Cancer et nutrition : enfin de bonnes nouvelles !
Les liens entre nutrition et santé se confirment chaque jour de plus en plus. Le domaine de la cancérologie en est un exemple éloquent. En 2010, il n’est plus possible de douter du rôle primordial de l’alimentation dans le développement des cancers. Elle occupe une place fondamentale qui varie selon les types de cancer et les localisations de 35 % à… 70 % !
Qu’est-ce que cela veut dire ?
Tout d’abord, un message d’espoir ! Il est possible de réduire de façon très importante l’incidence des cancers dans la population générale. Et il ne s’agit pas là de certains cancers mineurs qui ne toucheraient que 2 ou 3 % de la population européenne. Il s’agit bel et bien des "serial killer", des cancers les plus communs mais aussi les plus invalidants voire même les plus meurtriers : le cancer du sein chez la femme, le cancer de la prostate chez l’homme et les cancers colorectaux.
Le nombre de cas de cancers ne cesse de croître et si certains d’entre eux se dépistent précocement et peuvent être pris en charge efficacement, il est évident pour tous que la prévention reste la meilleure stratégie face au fléau du cancer.

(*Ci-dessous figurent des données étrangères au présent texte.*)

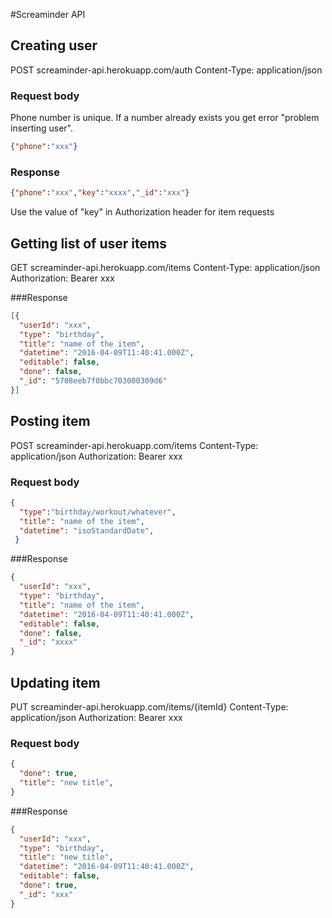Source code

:#Screaminder API


## Creating user

 POST screaminder-api.herokuapp.com/auth
 Content-Type: application/json

### Request body
Phone number is unique. If a number already exists you get error "problem inserting user".

 ```json
 {"phone":"xxx"}
 ```

### Response
 ```json
 {"phone":"xxx","key":"xxxx","_id":"xxx"}
 ```
 Use the value of "key" in Authorization header for item requests

## Getting list of user items

GET screaminder-api.herokuapp.com/items
Content-Type: application/json
Authorization: Bearer xxx

###Response
 ```json
 [{
   "userId": "xxx",
   "type": "birthday",
   "title": "name of the item",
   "datetime": "2016-04-09T11:40:41.000Z",
   "editable": false,
   "done": false,
   "_id": "5708eeb7f0bbc703000309d6"
 }]
 ```

## Posting item

POST screaminder-api.herokuapp.com/items
Content-Type: application/json
Authorization: Bearer xxx

### Request body
 ```json
 {  
   "type":"birthday/workout/whatever",
   "title": "name of the item",
   "datetime": "isoStandardDate",
  }
 ```

###Response
 ```json
 {
   "userId": "xxx",
   "type": "birthday",
   "title": "name of the item",
   "datetime": "2016-04-09T11:40:41.000Z",
   "editable": false,
   "done": false,
   "_id": "xxxx"
 }
 ```


## Updating item
PUT screaminder-api.herokuapp.com/items/{itemId}
Content-Type: application/json
Authorization: Bearer xxx

### Request body
 ```json
 {  
   "done": true,
   "title": "new title",
}
 ```

###Response
  ```json
  {
    "userId": "xxx",
    "type": "birthday",
    "title": "new title",
    "datetime": "2016-04-09T11:40:41.000Z",
    "editable": false,
    "done": true,
    "_id": "xxx"
  }
  ```
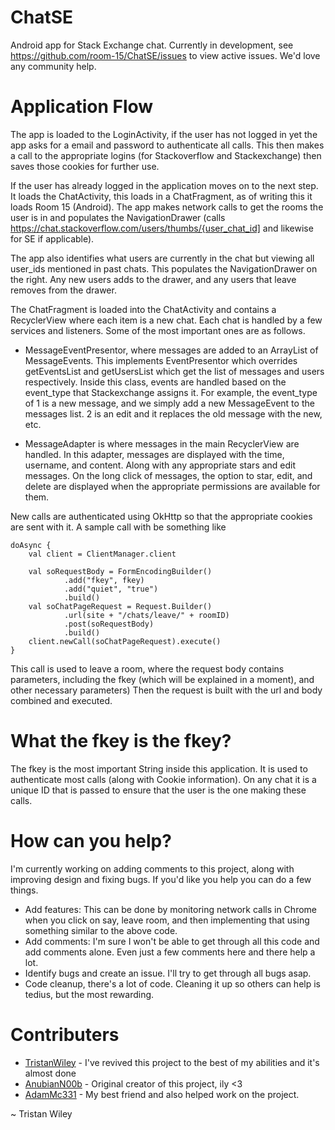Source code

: # ChatSE

Android app for Stack Exchange chat. Currently in development, see https://github.com/room-15/ChatSE/issues to view active issues. We'd love any community help.

# Application Flow

The app is loaded to the LoginActivity, if the user has not logged in yet the app asks for a email and password to authenticate all calls. This then makes a call to the appropriate logins (for Stackoverflow and Stackexchange) then saves those cookies for further use.

If the user has already logged in the application moves on to the next step. It loads the ChatActivity, this loads in a ChatFragment, as of writing this it loads Room 15 (Android). The app makes network calls to get the rooms the user is in and populates the NavigationDrawer (calls https://chat.stackoverflow.com/users/thumbs/{user_chat_id] and likewise for SE if applicable).

The app also identifies what users are currently in the chat but viewing all user_ids mentioned in past chats. This populates the NavigationDrawer on the right. Any new users adds to the drawer, and any users that leave removes from the drawer.

The ChatFragment is loaded into the ChatActivity and contains a RecyclerView where each item is a new chat. Each chat is handled by a few services and listeners. Some of the most important ones are as follows.

  - MessageEventPresentor, where messages are added to an ArrayList of MessageEvents. This implements EventPresentor which overrides getEventsList and getUsersList which get the list of messages and users respectively. Inside this class, events are handled based on the event_type that Stackexchange assigns it. For example, the event_type of 1 is a new message, and we simply add a new MessageEvent to the messages list. 2 is an edit and it replaces the old message with the new, etc.
  
  - MessageAdapter is where messages in the main RecyclerView are handled. In this adapter, messages are displayed with the time, username, and content. Along with any appropriate stars and edit messages. On the long click of messages, the option to star, edit, and delete are displayed when the appropriate permissions are available for them.
  
New calls are authenticated using OkHttp so that the appropriate cookies are sent with it. A sample call with be something like

```
doAsync {
    val client = ClientManager.client

    val soRequestBody = FormEncodingBuilder()
            .add("fkey", fkey)
            .add("quiet", "true")
            .build()
    val soChatPageRequest = Request.Builder()
            .url(site + "/chats/leave/" + roomID)
            .post(soRequestBody)
            .build()
    client.newCall(soChatPageRequest).execute()
}
```
This call is used to leave a room, where the request body contains parameters, including the fkey (which will be explained in a moment), and other necessary parameters) Then the request is built with the url and body combined and executed.

# What the fkey is the fkey?

The fkey is the most important String inside this application. It is used to authenticate most calls (along with Cookie information). On any chat it is a unique ID that is passed to ensure that the user is the one making these calls.

# How can you help?
  
 I'm currently working on adding comments to this project, along with improving design and fixing bugs. If you'd like you help you can do a few things.
 
  - Add features: This can be done by monitoring network calls in Chrome when you click on say, leave room, and then implementing that using something similar to the above code.
  - Add comments: I'm sure I won't be able to get through all this code and add comments alone. Even just a few comments here and there help a lot.
  - Identify bugs and create an issue. I'll try to get through all bugs asap.
  - Code cleanup, there's a lot of code. Cleaning it up so others can help is tedius, but the most rewarding.
  
# Contributers
  - [TristanWiley](https://github.com/TristanWiley) - I've revived this project to the best of my abilities and it's almost done
  - [AnubianN00b](https://github.com/AnubianN00b) - Original creator of this project, ily <3
  - [AdamMc331](https://github.com/AdamMc331) - My best friend and also helped work on the project.
  
  
~ Tristan Wiley
      
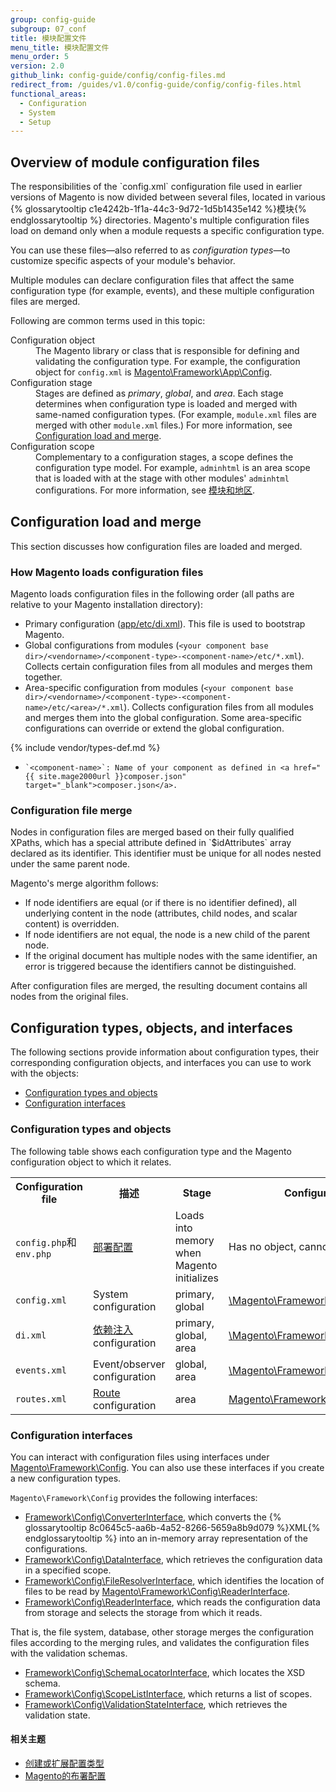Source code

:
 ```yaml
---
group: config-guide
subgroup: 07_conf
title: 模块配置文件
menu_title: 模块配置文件
menu_order: 5
version: 2.0
github_link: config-guide/config/config-files.md
redirect_from: /guides/v1.0/config-guide/config/config-files.html
functional_areas:
  - Configuration
  - System
  - Setup
---
```


<h2 id="config-files-overview">Overview of module configuration files</h2>
The responsibilities of the `config.xml` configuration file used in earlier versions of Magento is now divided between several files, located in various {% glossarytooltip c1e4242b-1f1a-44c3-9d72-1d5b1435e142 %}模块{% endglossarytooltip %} directories. Magento's multiple configuration files load on demand only when a module requests a specific configuration type.

You can use these files&mdash;also referred to as *configuration types*&mdash;to customize specific aspects of your module's behavior.

Multiple modules can declare configuration files that affect the same configuration type (for example, events), and these multiple configuration files are merged.

Following are common terms used in this topic:

<dl>
      <dt>Configuration object</dt>
      <dd>The Magento library or class that is responsible for defining and validating the configuration type. For example, the configuration object for <code>config.xml</code> is <a href="{{ site.mage2000url }}lib/internal/Magento/Framework/App/Config.php" target="_blank">Magento\Framework\App\Config</a>.</dd>
      <dt>Configuration stage</dt>
      <dd>Stages are defined as <em>primary</em>, <em>global</em>, and <em>area</em>. Each stage determines when configuration type is loaded and merged with same-named configuration types. (For example, <code>module.xml</code> files are merged with other <code>module.xml</code> files.) For more information, see <a href="#config-files-loadmerge">Configuration load and merge</a>.</dd>
      <dt>Configuration scope</dt>
      <dd>Complementary to a configuration stages, a scope defines the configuration type model. For example, <code>adminhtml</code> is an area scope that is loaded with at the stage with other modules' <code>adminhtml</code> configurations. For more information, see <a href="{{ page.baseurl }}/architecture/archi_perspectives/components/modules/mod_and_areas.html">模块和地区</a>.</dd>
</dl>

<h2 id="config-files-loadmerge">Configuration load and merge</h2>
This section discusses how configuration files are loaded and merged.

<h3 id="config-files-load">How Magento loads configuration files</h3>
Magento loads configuration files in the following order (all paths are relative to your Magento installation directory):

* Primary configuration (<a href="{{ site.mage2000url }}app/etc/di.xml" target="_blank">app/etc/di.xml</a>). This file is used to bootstrap Magento.
* Global configurations from modules (`<your component base dir>/<vendorname>/<component-type>-<component-name>/etc/*.xml`). Collects certain configuration files from all modules and merges them together.
* Area-specific configuration from modules (`<your component base dir>/<vendorname>/<component-type>-<component-name>/etc/<area>/*.xml`). Collects configuration files from all modules and merges them into the global configuration. Some area-specific configurations can override or extend the global configuration.

{% include vendor/types-def.md %}

*     `<component-name>`: Name of your component as defined in <a href="{{ site.mage2000url }}composer.json" target="_blank">composer.json</a>.

<h3 id="config-files-load-merge-merge">Configuration file merge</h3>
Nodes in configuration files are merged based on their fully qualified XPaths, which has a special attribute defined in `$idAttributes` array declared as its identifier. This identifier must be unique for all nodes nested under the same parent node.

Magento's merge algorithm follows:

* If node identifiers are equal (or if there is no identifier defined), all underlying content in the node (attributes, child nodes, and scalar content) is overridden.
* If node identifiers are not equal, the node is a new child of the parent node.
* If the original document has multiple nodes with the same identifier, an error is triggered because the identifiers cannot be distinguished.

After configuration files are merged, the resulting document contains all nodes from the original files.

<h2 id="config-files-classes">Configuration types, objects, and interfaces</h2>
The following sections provide information about configuration types, their corresponding configuration objects, and interfaces you can use to work with the objects:

* <a href="#config-files-classes-objects">Configuration types and objects</a>
* <a href="#config-files-classes-int">Configuration interfaces</a>

<h3 id="config-files-classes-objects">Configuration types and objects</h3>
The following table shows each configuration type and the Magento configuration object to which it relates.

<table>
      <tbody>
            <tr>
                  <th>Configuration file</th>
                  <th>描述</th>
                  <th>Stage</th>
                  <th>Configuration object</th>
            </tr>
            <tr>
                  <td><code>config.php</code>和<code>env.php</code></td>
                  <td><a href="{{ page.baseurl }}/config-guide/config/config-php.html">部署配置</a></td>
                  <td>Loads into memory when Magento initializes</td>
                  <td>Has no object, cannot be customized</td>
            </tr>
            <tr>
                  <td><code>config.xml</code></td>
                  <td>System configuration</td>
                  <td>primary, global </td>
                  <td><a href="{{ site.mage2000url }}lib/internal/Magento/Framework/App/Config.php" target="_blank">\Magento\Framework\App\Config</a></td>
            </tr>
            <tr>
                  <td><code>di.xml</code></td>
                  <td><a href="{{ page.baseurl }}/extension-dev-guide/depend-inj.html">依赖注入</a> configuration</td>
                  <td>primary, global, area</td>
                  <td><a href="{{ site.mage2000url }}lib/internal/Magento/Framework/ObjectManager/Config/Config.php" target="_blank">\Magento\Framework\ObjectManager\Config</a></td>
            </tr>
            <tr>
                  <td><code>events.xml</code></td>
                  <td>Event/observer configuration</td>
                  <td>global, area</td>
                  <td><a href="{{ site.mage2000url }}lib/internal/Magento/Framework/Event.php" target="_blank">\Magento\Framework\Event</a></td>
            </tr>
<!--     <tr>
                  <td><code>cache.xml</code></td>
                  <td>global, area</td>
                  <td><a href="{{ site.mage2000url }}lib/internal/Magento/Framework/Event.php" target="_blank">Magento\Framework\Event</a></td>
            </tr> -->
            <tr>
                  <td><code>routes.xml</code></td>
                  <td><a href="{{ page.baseurl }}/extension-dev-guide/routing.html">Route</a> configuration</td>
                  <td>area</td>
                  <td><a href="{{ site.mage2000url }}lib/internal/Magento/Framework/App/Route/Config.php" target="_blank">Magento\Framework\App\Route\Config</a></td>
            </tr>
      </tbody>
</table>

<h3 id="config-files-classes-int">Configuration interfaces</h3>
You can interact with configuration files using interfaces under <a href="{{ site.mage2000url }}lib/internal/Magento/Framework/Config" target="_blank">Magento\Framework\Config</a>. You can also use these interfaces if you create a new configuration types.

`Magento\Framework\Config` provides the following interfaces:

* <a href="{{ site.mage2000url }}lib/internal/Magento/Framework/Config/ConverterInterface.php" target="_blank">Framework\Config\ConverterInterface</a>, which converts the {% glossarytooltip 8c0645c5-aa6b-4a52-8266-5659a8b9d079 %}XML{% endglossarytooltip %} into an in-memory array representation of the configurations.
* <a href="{{ site.mage2000url }}lib/internal/Magento/Framework/Config/DataInterface.php" target="_blank">Framework\Config\DataInterface</a>, which retrieves the configuration data in a specified scope.
* <a href="{{ site.mage2000url }}lib/internal/Magento/Framework/Config/FileResolverInterface.php" target="_blank">Framework\Config\FileResolverInterface</a>, which identifies the location of files to be read by <a href="{{ site.mage2000url }}lib/internal/Magento/Framework/Config/ReaderInterface.php" target="_blank">Magento\Framework\Config\ReaderInterface</a>.
* <a href="{{ site.mage2000url }}lib/internal/Magento/Framework/Config/ReaderInterface.php" target="_blank">Framework\Config\ReaderInterface</a>, which reads the configuration data from storage and selects the storage from which it reads.

That is, the file system, database, other storage merges the configuration files according to the merging rules, and validates the configuration files with the validation schemas.

*  <a href="{{ site.mage2000url }}lib/internal/Magento/Framework/Config/SchemaLocatorInterface.php" target="_blank">Framework\Config\SchemaLocatorInterface</a>, which locates the XSD schema.
*  <a href="{{ site.mage2000url }}lib/internal/Magento/Framework/Config/ScopeListInterface.php" target="_blank">Framework\Config\ScopeListInterface</a>, which returns a list of scopes.
*  <a href="{{ site.mage2000url }}lib/internal/Magento/Framework/Config/ValidationStateInterface.php" target="_blank">Framework\Config\ValidationStateInterface</a>, which retrieves the validation state.

#### 相关主题

 *  <a href="{{ page.baseurl }}/config-guide/config/config-create.html">创建或扩展配置类型</a>
 *  <a href="{{ page.baseurl }}/config-guide/config/config-php.html">Magento的布署配置</a>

Cancer et nutrition : un consensus mondial
Nous ne sommes plus depuis les années 2009 dans la période des hypothèses, des spéculations mais dans la période des certitudes et des recommandations. L’ensemble des sociétés savantes, l’ensemble des experts réunis au sein du World Fund cancer Research (WFCR) ont en effet publié les résultats de méta-analyse rendant publiques les connaissances scientifiques actuelles dans ce domaine : des recommandations simples applicables par tous peuvent éviter un grand nombre de cancers.
Des recommandations simples …
Les consensus internationaux proposent huit grandes recommandations nutritionnelles pour réduire les cancers :ces recommandations sont relatives au surpoids et à la sédentarité, à la consommation excessive de produits sucrés, de viandes et charcuteries, de boissons alcoolisées, à l’insuffisance de consommation de produits végétaux, à la qualité de conservation des aliments et à la prise de compléments nutritionnels.

Allons plus loin avec la nutrition raisonnée recommandée par le S.I.I.N.
Pour comprendre…
Un petit rappel : l’assiette, Dr Jekyll ou mister Hyde ?
Notre alimentation contribue au développement des cancers ou au contraire évite le développement des cancers pour deux raisons :
1. Soit par la présence d’éléments indésirables promoteurs de cancers : c’est le cas de certains toxiques, de moisissures, d’un excès de sodium, d’un excès d’alcool, d’un excès de polluants…
2. Soit par l’absence d’élément protecteur : c’est le cas d’une consommation insuffisante de fruits et légumes par exemple.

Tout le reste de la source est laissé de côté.